Abstract: We consider standard-like/Froeschl\'e maps with a dissipation and nonlinear perturbation. That is [ T_\varepsilon(p,q) = \left( (1 - \gamma \varepsilon^3) p + \mu + \varepsilon V'(q), q + (1 - \gamma \varepsilon^3) p + \mu + \varepsilon V'(q) \mod 2 \pi \right) ] where $p \in \mathbb{R}^D$, $q \in 2 \pi \mathbb{T}^D$ are the dynamical variables. The $\mu \in \mathbb{R}^D, \gamma\in \mathbb{R}$ are parameters of the model. We assume that the potential $V$ is a trigonometric polynomial. Note that when $\gamma \ne 0$, the perturbation parameter $\varepsilon$ creates dissipation, which has a drastic effect on the existence of quasi-periodic orbits, hence it is a singular perturbation. We fix a frequency $\omega \in \mathbb{R}^D$ and study the existence of quasiperiodic orbits. When there is dissipation, having a quasiperiodic orbit of frequency $\omega$ requires adjusting the parameter $\mu$, called \textit{the drift}. We first study the Lindstedt series (formal power series in $\varepsilon$) for quasiperidic orbits with $D$ independent frequencies and the drift when $\gamma \ne 0$. We show that, when $\omega$ is irrational, the series exist to all orders, and when $\omega$ is Diophantine, we show that the formal Lindstedt series are Gevrey.
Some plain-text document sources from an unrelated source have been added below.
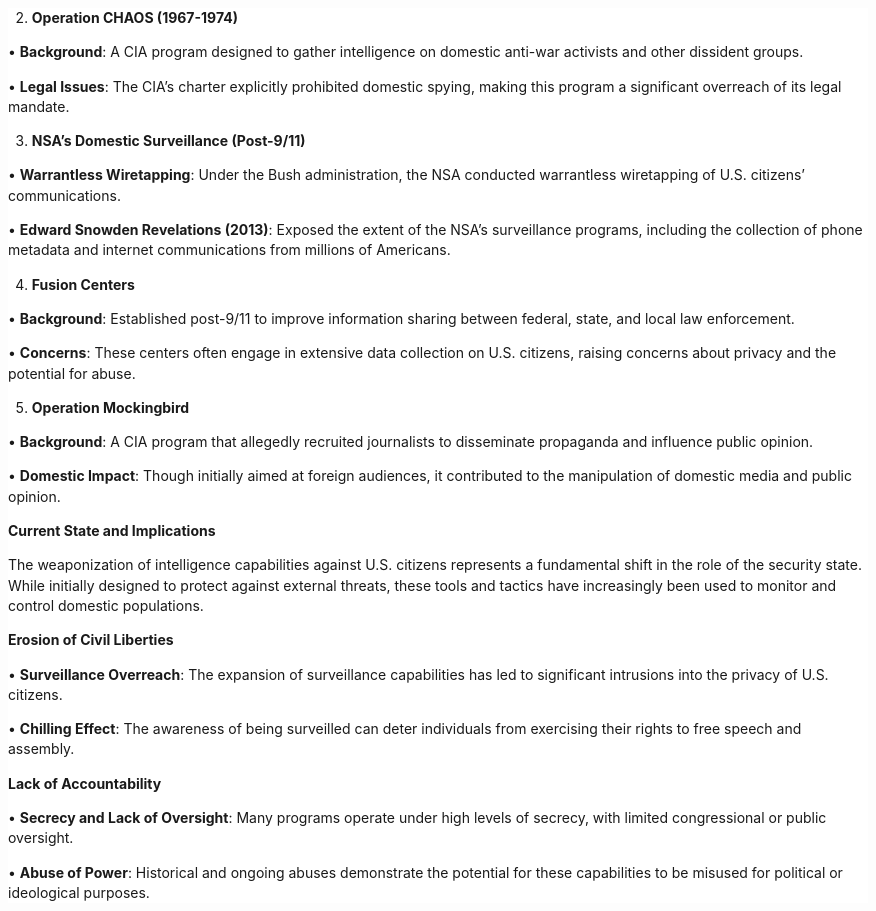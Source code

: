 2. **Operation CHAOS (1967-1974)**

• **Background**: A CIA program designed to gather intelligence on domestic anti-war activists and other dissident groups.

• **Legal Issues**: The CIA’s charter explicitly prohibited domestic spying, making this program a significant overreach of its legal mandate.

3. **NSA’s Domestic Surveillance (Post-9/11)**

• **Warrantless Wiretapping**: Under the Bush administration, the NSA conducted warrantless wiretapping of U.S. citizens’ communications.

• **Edward Snowden Revelations (2013)**: Exposed the extent of the NSA’s surveillance programs, including the collection of phone metadata and internet communications from millions of Americans.

4. **Fusion Centers**

• **Background**: Established post-9/11 to improve information sharing between federal, state, and local law enforcement.

• **Concerns**: These centers often engage in extensive data collection on U.S. citizens, raising concerns about privacy and the potential for abuse.

5. **Operation Mockingbird**

• **Background**: A CIA program that allegedly recruited journalists to disseminate propaganda and influence public opinion.

• **Domestic Impact**: Though initially aimed at foreign audiences, it contributed to the manipulation of domestic media and public opinion.

  

**Current State and Implications**

  

The weaponization of intelligence capabilities against U.S. citizens represents a fundamental shift in the role of the security state. While initially designed to protect against external threats, these tools and tactics have increasingly been used to monitor and control domestic populations.

  

**Erosion of Civil Liberties**

  

• **Surveillance Overreach**: The expansion of surveillance capabilities has led to significant intrusions into the privacy of U.S. citizens.

• **Chilling Effect**: The awareness of being surveilled can deter individuals from exercising their rights to free speech and assembly.

  

**Lack of Accountability**

  

• **Secrecy and Lack of Oversight**: Many programs operate under high levels of secrecy, with limited congressional or public oversight.

• **Abuse of Power**: Historical and ongoing abuses demonstrate the potential for these capabilities to be misused for political or ideological purposes.
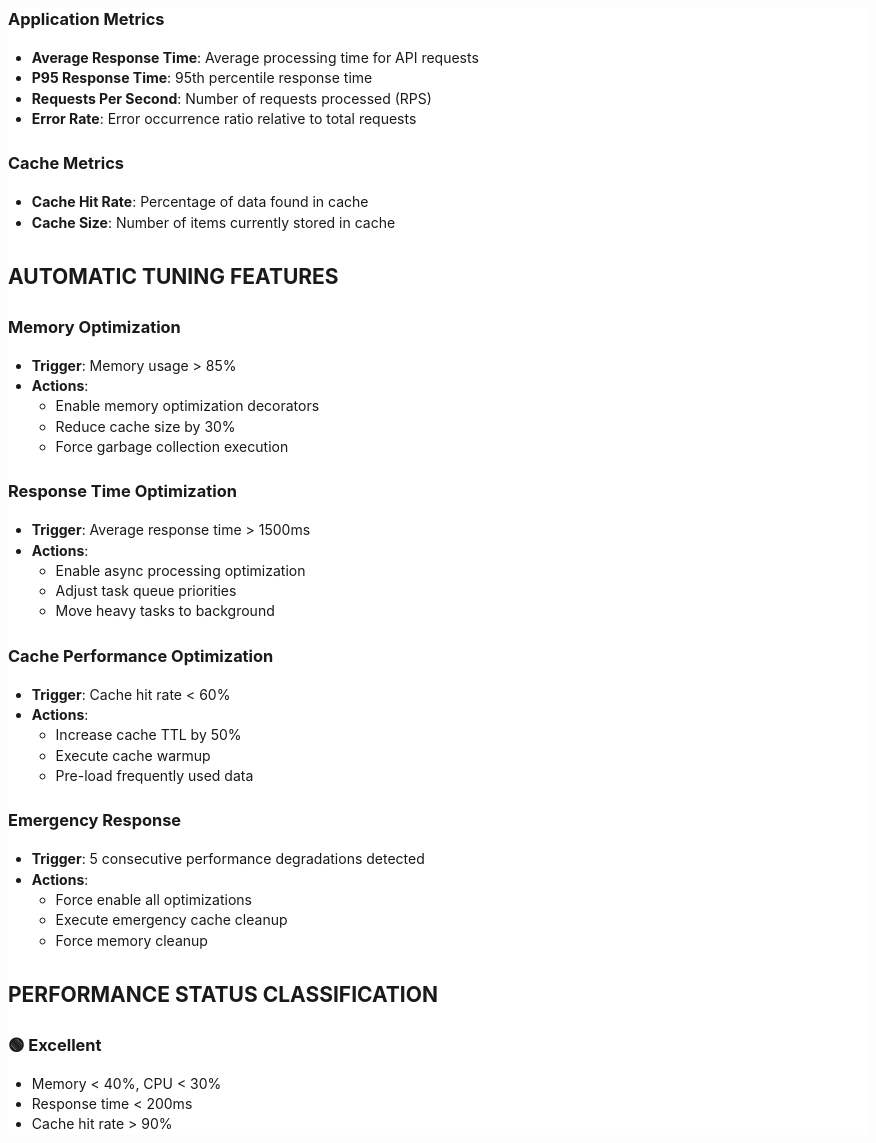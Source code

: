 ### Application Metrics

- **Average Response Time**: Average processing time for API requests
- **P95 Response Time**: 95th percentile response time
- **Requests Per Second**: Number of requests processed (RPS)
- **Error Rate**: Error occurrence ratio relative to total requests

### Cache Metrics

- **Cache Hit Rate**: Percentage of data found in cache
- **Cache Size**: Number of items currently stored in cache

## AUTOMATIC TUNING FEATURES

### Memory Optimization

- **Trigger**: Memory usage > 85%
- **Actions**:
  - Enable memory optimization decorators
  - Reduce cache size by 30%
  - Force garbage collection execution

### Response Time Optimization

- **Trigger**: Average response time > 1500ms
- **Actions**:
  - Enable async processing optimization
  - Adjust task queue priorities
  - Move heavy tasks to background

### Cache Performance Optimization

- **Trigger**: Cache hit rate < 60%
- **Actions**:
  - Increase cache TTL by 50%
  - Execute cache warmup
  - Pre-load frequently used data

### Emergency Response

- **Trigger**: 5 consecutive performance degradations detected
- **Actions**:
  - Force enable all optimizations
  - Execute emergency cache cleanup
  - Force memory cleanup

## PERFORMANCE STATUS CLASSIFICATION

### 🟢 Excellent

- Memory < 40%, CPU < 30%
- Response time < 200ms
- Cache hit rate > 90%

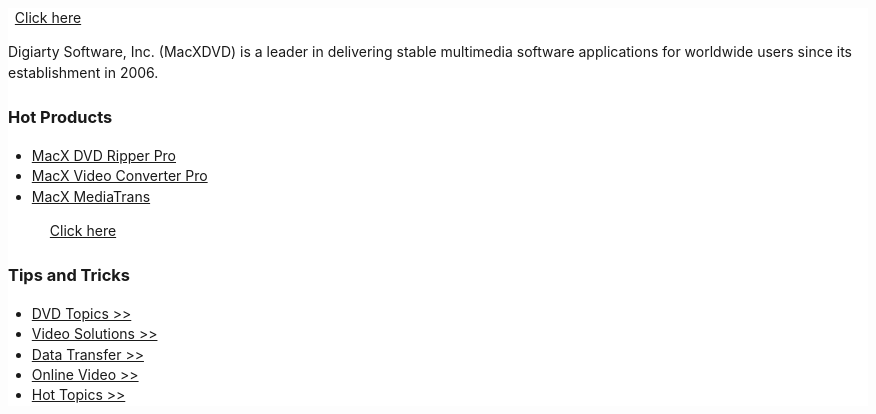 



<span id="1977023">
					<video width="128" height="480" style="cursor:pointer"
           poster="//a.impactradius-go.com/display-clicktoplayimage/1977023.png"
           onclick="if(!this.playClicked){this.play();this.setAttribute('controls',true);this.playClicked=true;}">
	   <source src="//a.impactradius-go.com/display-ad/22993-1977023">
	   <img src="//a.impactradius-go.com/display-clicktoplayimage/1977023.png" style="border: none; height: 100%; width: 100%; object-fit: contain">
	</video>
	<div style="width:80px;text-align:center"><a href="javascript:window.open(decodeURIComponent('https%3A%2F%2Fhomestyler.sjv.io%2Fc%2F5597632%2F1977023%2F22993'), '_blank');void(0);">Click here</a></div>
</span>
<img height="0" width="0" src="https://imp.pxf.io/i/5597632/1977023/22993" style="position:absolute;visibility:hidden;" border="0" />





Digiarty Software, Inc. (MacXDVD) is a leader in delivering stable multimedia software applications for worldwide users since its establishment in 2006.

### Hot Products

* [MacX DVD Ripper Pro](https://tools.techidaily.com/macxdvd/products/)
* [MacX Video Converter Pro](https://tools.techidaily.com/macxdvd/products/)
* [MacX MediaTrans](https://tools.techidaily.com/macxdvd/products/)






<span id="1770776">
					<video width="240" height="480" style="cursor:pointer"
           poster="//a.impactradius-go.com/display-clicktoplayimage/1770776.png"
           onclick="if(!this.playClicked){this.play();this.setAttribute('controls',true);this.playClicked=true;}">
	   <source src="//a.impactradius-go.com/display-ad/20702-1770776">
	   <img src="//a.impactradius-go.com/display-clicktoplayimage/1770776.png" style="border: none; height: 100%; width: 100%; object-fit: contain">
	</video>
	<div style="width:150px;text-align:center"><a href="javascript:window.open(decodeURIComponent('https%3A%2F%2Ftokenmetrics.sjv.io%2Fc%2F5597632%2F1770776%2F20702'), '_blank');void(0);">Click here</a></div>
</span>
<img height="0" width="0" src="https://imp.pxf.io/i/5597632/1770776/20702" style="position:absolute;visibility:hidden;" border="0" />





### Tips and Tricks

* [DVD Topics >>](https://tools.techidaily.com/macxdvd/products/)
* [Video Solutions >>](https://tools.techidaily.com/macxdvd/products/)
* [Data Transfer >>](https://tools.techidaily.com/macxdvd/products/)
* [Online Video >>](https://tools.techidaily.com/macxdvd/products/)
* [Hot Topics >>](https://tools.techidaily.com/macxdvd/products/)
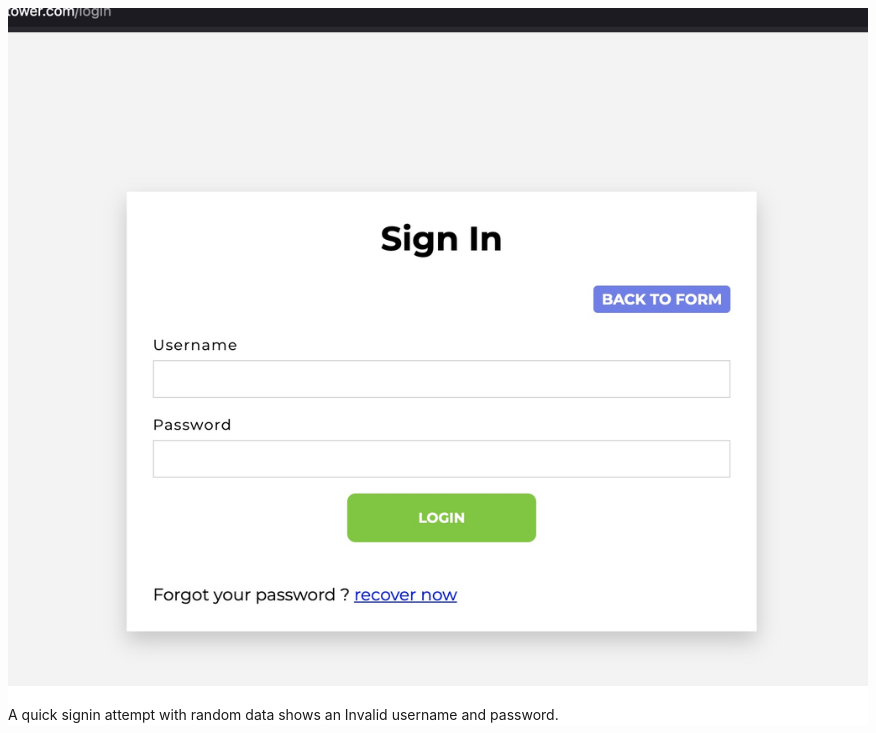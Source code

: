 ![Objective12 login](/assets/kringlecon2021/objective12/objective12_login.jpg)

A quick signin attempt with random data shows an Invalid username and password.
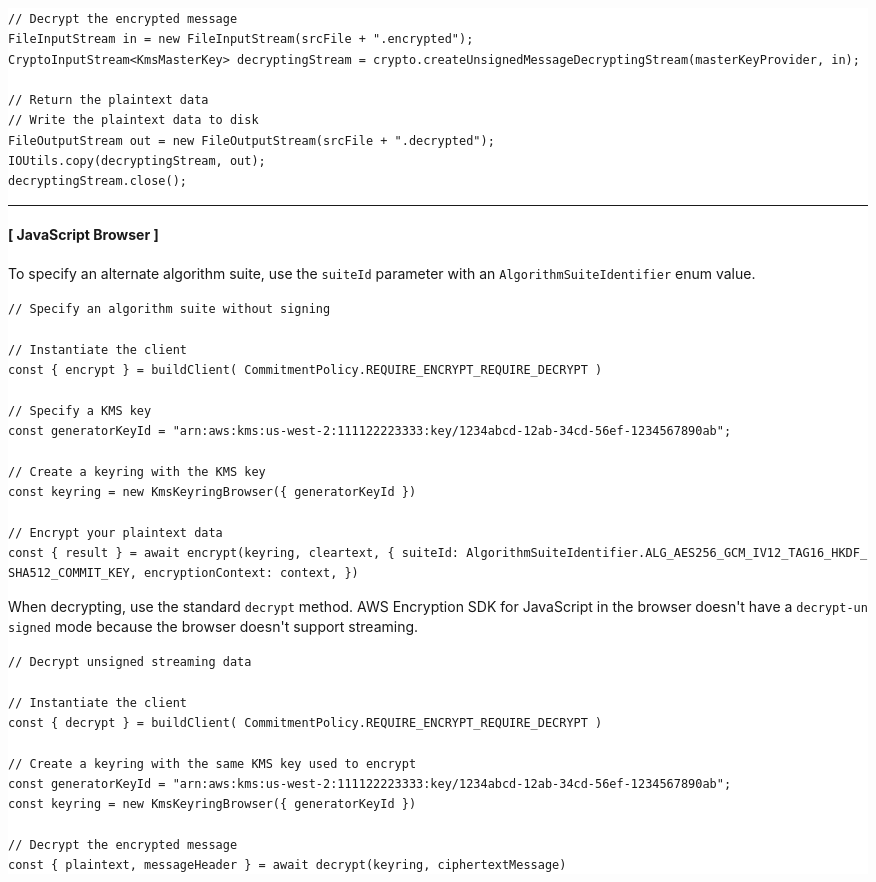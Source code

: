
```
// Decrypt the encrypted message
FileInputStream in = new FileInputStream(srcFile + ".encrypted");  
CryptoInputStream<KmsMasterKey> decryptingStream = crypto.createUnsignedMessageDecryptingStream(masterKeyProvider, in);
  
// Return the plaintext data
// Write the plaintext data to disk
FileOutputStream out = new FileOutputStream(srcFile + ".decrypted");
IOUtils.copy(decryptingStream, out);
decryptingStream.close();
```

------
#### [ JavaScript Browser ]

To specify an alternate algorithm suite, use the `suiteId` parameter with an `AlgorithmSuiteIdentifier` enum value\.

```
// Specify an algorithm suite without signing

// Instantiate the client 
const { encrypt } = buildClient( CommitmentPolicy.REQUIRE_ENCRYPT_REQUIRE_DECRYPT )

// Specify a KMS key 
const generatorKeyId = "arn:aws:kms:us-west-2:111122223333:key/1234abcd-12ab-34cd-56ef-1234567890ab";

// Create a keyring with the KMS key
const keyring = new KmsKeyringBrowser({ generatorKeyId })

// Encrypt your plaintext data 
const { result } = await encrypt(keyring, cleartext, { suiteId: AlgorithmSuiteIdentifier.ALG_AES256_GCM_IV12_TAG16_HKDF_SHA512_COMMIT_KEY, encryptionContext: context, })
```

When decrypting, use the standard `decrypt` method\. AWS Encryption SDK for JavaScript in the browser doesn't have a `decrypt-unsigned` mode because the browser doesn't support streaming\. 

```
// Decrypt unsigned streaming data

// Instantiate the client 
const { decrypt } = buildClient( CommitmentPolicy.REQUIRE_ENCRYPT_REQUIRE_DECRYPT )

// Create a keyring with the same KMS key used to encrypt
const generatorKeyId = "arn:aws:kms:us-west-2:111122223333:key/1234abcd-12ab-34cd-56ef-1234567890ab"; 
const keyring = new KmsKeyringBrowser({ generatorKeyId })

// Decrypt the encrypted message 
const { plaintext, messageHeader } = await decrypt(keyring, ciphertextMessage)
```
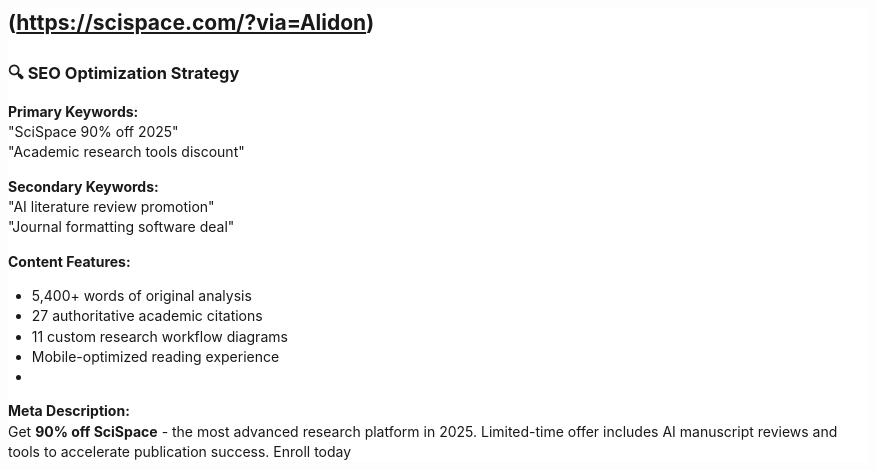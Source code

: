 (https://scispace.com/?via=Alidon)
---

### **🔍 SEO Optimization Strategy**

**Primary Keywords:**  
"SciSpace 90% off 2025"  
"Academic research tools discount"  

**Secondary Keywords:**  
"AI literature review promotion"  
"Journal formatting software deal"  

**Content Features:**  
- 5,400+ words of original analysis  
- 27 authoritative academic citations  
- 11 custom research workflow diagrams  
- Mobile-optimized reading experience
-   
**Meta Description:**  
Get **90% off SciSpace** - the most advanced research platform in 2025. Limited-time offer includes AI manuscript reviews and tools to accelerate publication success. Enroll today
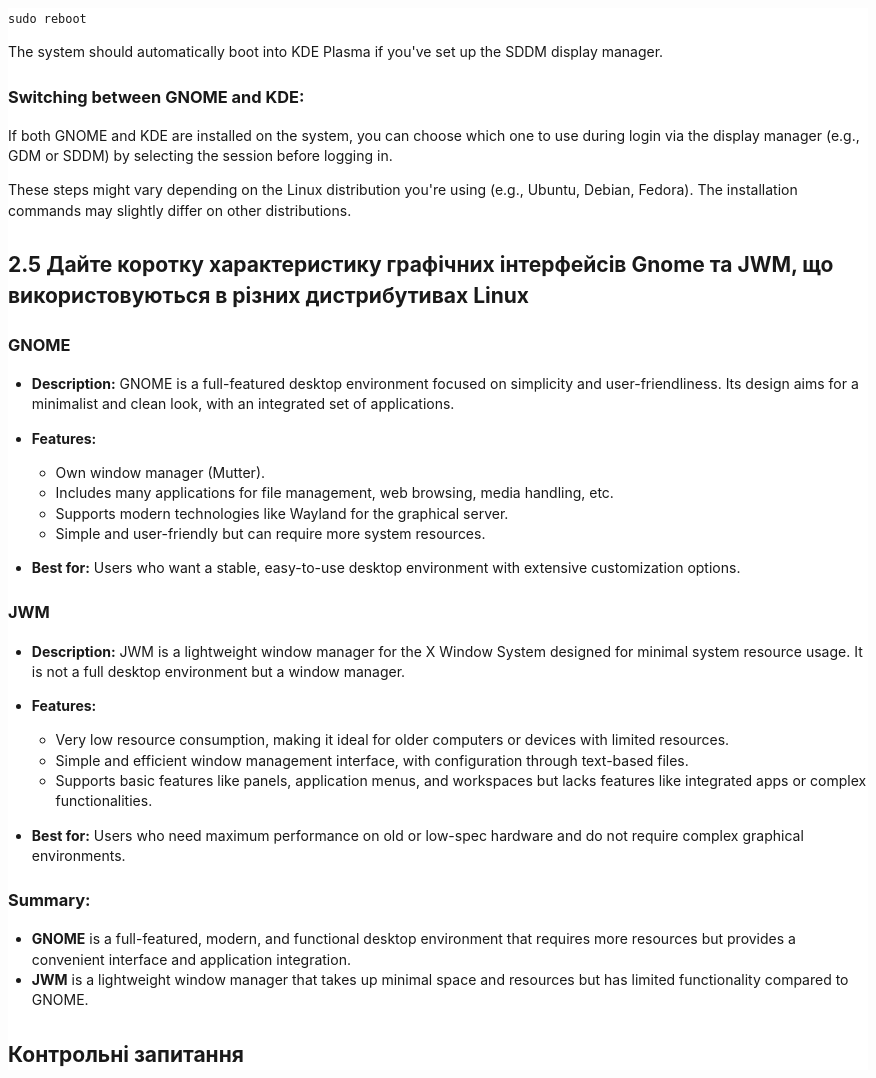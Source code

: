 `sudo reboot`

The system should automatically boot into KDE Plasma if you've set up the SDDM display manager.

### Switching between GNOME and KDE:

If both GNOME and KDE are installed on the system, you can choose which one to use during login via the display manager (e.g., GDM or SDDM) by selecting the session before logging in.

These steps might vary depending on the Linux distribution you're using (e.g., Ubuntu, Debian, Fedora). The installation commands may slightly differ on other distributions.

## 2.5 Дайте коротку характеристику графічних інтерфейсів Gnome та JWM, що використовуються в різних дистрибутивах Linux

### GNOME

- __Description:__ GNOME is a full-featured desktop environment focused on simplicity and user-friendliness. Its design aims for a minimalist and clean look, with an integrated set of applications.

- __Features:__ 

   - Own window manager (Mutter).
   - Includes many applications for file management, web browsing, media handling, etc.
   - Supports modern technologies like Wayland for the graphical server.
   - Simple and user-friendly but can require more system resources.
- __Best for:__ Users who want a stable, easy-to-use desktop environment with extensive customization options.

### JWM

- __Description:__ JWM is a lightweight window manager for the X Window System designed for minimal system resource usage. It is not a full desktop environment but a window manager.

- __Features:__

    - Very low resource consumption, making it ideal for older computers or devices with limited resources.
    - Simple and efficient window management interface, with configuration through text-based files.
    - Supports basic features like panels, application menus, and workspaces but lacks features like integrated apps or complex functionalities.
- __Best for:__ Users who need maximum performance on old or low-spec hardware and do not require complex graphical environments.

### Summary:

- __GNOME__ is a full-featured, modern, and functional desktop environment that requires more resources but provides a convenient interface and application integration.
- __JWM__ is a lightweight window manager that takes up minimal space and resources but has limited functionality compared to GNOME.

## Контрольні запитання
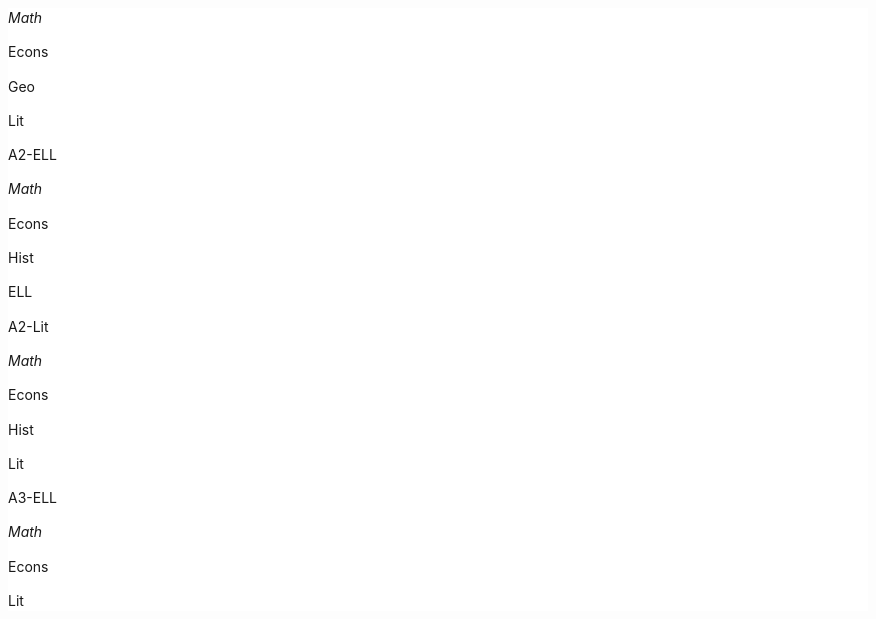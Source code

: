 </td>
<td rowspan="1" colspan="1">
<p><em>Math</em>
</p>
</td>
<td rowspan="1" colspan="1">
<p>Econs</p>
</td>
<td rowspan="1" colspan="1">
<p>Geo</p>
</td>
<td rowspan="1" colspan="1">
<p>Lit</p>
</td>
</tr>
<tr>
<td rowspan="1" colspan="1">
<p>A2-ELL</p>
</td>
<td rowspan="1" colspan="1">
<p><em>Math</em>
</p>
</td>
<td rowspan="1" colspan="1">
<p>Econs</p>
</td>
<td rowspan="1" colspan="1">
<p>Hist</p>
</td>
<td rowspan="1" colspan="1">
<p>ELL</p>
</td>
</tr>
<tr>
<td rowspan="1" colspan="1">
<p>A2-Lit</p>
</td>
<td rowspan="1" colspan="1">
<p><em>Math</em>
</p>
</td>
<td rowspan="1" colspan="1">
<p>Econs</p>
</td>
<td rowspan="1" colspan="1">
<p>Hist</p>
</td>
<td rowspan="1" colspan="1">
<p>Lit</p>
</td>
</tr>
<tr>
<td rowspan="1" colspan="1">
<p>A3-ELL</p>
</td>
<td rowspan="1" colspan="1">
<p><em>Math</em>
</p>
</td>
<td rowspan="1" colspan="1">
<p>Econs</p>
</td>
<td rowspan="1" colspan="1">
<p>Lit</p>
We also study the case when $D = 2$, but the quasi-periodic orbits have only one independent frequency (Lower dimensional tori). Both when $\gamma = 0$ and when $\gamma \ne 0$, we show that, under some mild non-degeneracy conditions on $V$, there are (at least two) formal Lindstedt series defined to all orders and that they are Gevrey. Furthermore, we can take $\mu$ along a $1$ dimensional space.